Begin at the line containing "- Service-to-service authorization" in the data below and go on through the line containing "## Policy checks 1-2", repeating each line exactly; include both ends and no other line.

# DATA
________________________

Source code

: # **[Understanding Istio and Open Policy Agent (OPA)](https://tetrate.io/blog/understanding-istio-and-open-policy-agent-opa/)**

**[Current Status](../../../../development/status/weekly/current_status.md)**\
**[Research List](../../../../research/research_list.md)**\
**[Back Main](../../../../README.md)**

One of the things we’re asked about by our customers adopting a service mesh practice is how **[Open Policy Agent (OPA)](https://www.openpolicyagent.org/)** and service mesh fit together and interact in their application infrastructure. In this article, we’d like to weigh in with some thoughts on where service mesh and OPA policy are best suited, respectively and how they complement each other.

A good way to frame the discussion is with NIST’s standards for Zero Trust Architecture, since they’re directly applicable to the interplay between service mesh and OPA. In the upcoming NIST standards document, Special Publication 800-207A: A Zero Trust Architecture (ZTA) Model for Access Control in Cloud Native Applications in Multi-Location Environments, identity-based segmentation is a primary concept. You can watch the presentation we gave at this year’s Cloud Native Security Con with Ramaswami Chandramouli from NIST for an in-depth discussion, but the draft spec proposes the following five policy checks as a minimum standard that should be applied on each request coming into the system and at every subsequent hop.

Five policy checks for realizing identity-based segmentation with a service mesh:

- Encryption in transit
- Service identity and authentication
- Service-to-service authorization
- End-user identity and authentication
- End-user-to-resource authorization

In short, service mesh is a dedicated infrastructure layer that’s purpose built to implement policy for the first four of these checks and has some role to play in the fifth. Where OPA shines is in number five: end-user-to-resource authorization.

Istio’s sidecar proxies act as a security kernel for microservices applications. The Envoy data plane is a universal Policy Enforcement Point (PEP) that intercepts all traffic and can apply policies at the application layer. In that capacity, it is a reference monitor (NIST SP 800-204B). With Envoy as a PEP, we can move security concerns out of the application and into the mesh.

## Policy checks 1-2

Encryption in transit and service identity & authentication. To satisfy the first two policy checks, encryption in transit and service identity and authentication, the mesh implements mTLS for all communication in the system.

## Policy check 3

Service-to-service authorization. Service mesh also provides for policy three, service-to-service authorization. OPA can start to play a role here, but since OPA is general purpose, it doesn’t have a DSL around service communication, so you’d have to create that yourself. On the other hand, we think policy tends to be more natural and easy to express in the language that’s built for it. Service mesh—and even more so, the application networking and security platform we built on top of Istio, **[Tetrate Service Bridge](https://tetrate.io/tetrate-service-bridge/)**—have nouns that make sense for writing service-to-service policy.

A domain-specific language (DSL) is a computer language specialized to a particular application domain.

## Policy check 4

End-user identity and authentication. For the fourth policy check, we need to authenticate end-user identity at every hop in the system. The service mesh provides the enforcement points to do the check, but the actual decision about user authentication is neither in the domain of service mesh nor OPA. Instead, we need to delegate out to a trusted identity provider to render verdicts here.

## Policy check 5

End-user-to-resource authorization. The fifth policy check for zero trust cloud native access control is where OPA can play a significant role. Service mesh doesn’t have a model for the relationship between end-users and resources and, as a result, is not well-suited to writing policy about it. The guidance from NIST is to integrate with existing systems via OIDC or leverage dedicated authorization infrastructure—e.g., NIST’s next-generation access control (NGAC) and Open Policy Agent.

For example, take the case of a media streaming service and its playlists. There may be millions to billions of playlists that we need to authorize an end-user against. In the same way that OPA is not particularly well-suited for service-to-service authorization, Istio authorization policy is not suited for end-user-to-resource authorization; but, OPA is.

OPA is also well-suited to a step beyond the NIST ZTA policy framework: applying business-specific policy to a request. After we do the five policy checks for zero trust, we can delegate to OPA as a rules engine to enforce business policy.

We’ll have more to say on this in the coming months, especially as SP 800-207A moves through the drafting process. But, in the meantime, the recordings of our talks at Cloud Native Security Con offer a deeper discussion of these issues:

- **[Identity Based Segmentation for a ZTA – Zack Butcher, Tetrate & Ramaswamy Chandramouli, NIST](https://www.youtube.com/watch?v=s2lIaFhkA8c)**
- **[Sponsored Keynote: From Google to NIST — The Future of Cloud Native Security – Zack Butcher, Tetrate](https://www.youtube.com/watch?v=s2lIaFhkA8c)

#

________________________

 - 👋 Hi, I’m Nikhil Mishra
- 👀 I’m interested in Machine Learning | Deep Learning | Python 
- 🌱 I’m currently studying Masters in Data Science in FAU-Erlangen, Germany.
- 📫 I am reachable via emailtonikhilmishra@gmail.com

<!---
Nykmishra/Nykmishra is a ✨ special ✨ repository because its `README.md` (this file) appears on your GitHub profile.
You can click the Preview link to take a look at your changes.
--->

________________________

# YOUR SOLUTION
- Service-to-service authorization
- End-user identity and authentication
- End-user-to-resource authorization

In short, service mesh is a dedicated infrastructure layer that’s purpose built to implement policy for the first four of these checks and has some role to play in the fifth. Where OPA shines is in number five: end-user-to-resource authorization.

Istio’s sidecar proxies act as a security kernel for microservices applications. The Envoy data plane is a universal Policy Enforcement Point (PEP) that intercepts all traffic and can apply policies at the application layer. In that capacity, it is a reference monitor (NIST SP 800-204B). With Envoy as a PEP, we can move security concerns out of the application and into the mesh.

## Policy checks 1-2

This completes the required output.